Collected data:
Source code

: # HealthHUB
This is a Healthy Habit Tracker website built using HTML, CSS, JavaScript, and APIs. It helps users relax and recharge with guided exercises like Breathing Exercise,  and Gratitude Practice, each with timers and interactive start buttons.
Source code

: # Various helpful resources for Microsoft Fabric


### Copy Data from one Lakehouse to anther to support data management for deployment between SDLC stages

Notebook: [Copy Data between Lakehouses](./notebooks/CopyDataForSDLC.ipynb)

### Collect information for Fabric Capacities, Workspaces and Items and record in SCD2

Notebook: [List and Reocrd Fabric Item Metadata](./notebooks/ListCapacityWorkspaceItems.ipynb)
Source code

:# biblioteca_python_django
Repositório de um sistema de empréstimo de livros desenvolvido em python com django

==

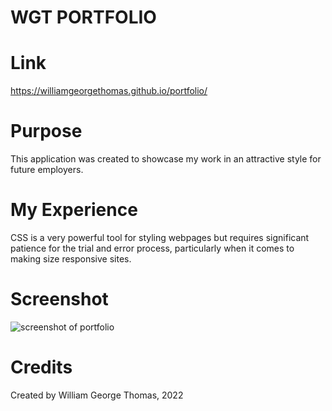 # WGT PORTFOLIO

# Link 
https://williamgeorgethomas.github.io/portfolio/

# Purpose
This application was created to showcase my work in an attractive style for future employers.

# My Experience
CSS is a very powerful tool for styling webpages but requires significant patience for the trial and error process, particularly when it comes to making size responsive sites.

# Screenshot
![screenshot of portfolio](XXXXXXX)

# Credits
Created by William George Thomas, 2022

What you have to do: What is the number of lines in the records that hold "between"? Give the number by itself.

Solution for this task: 2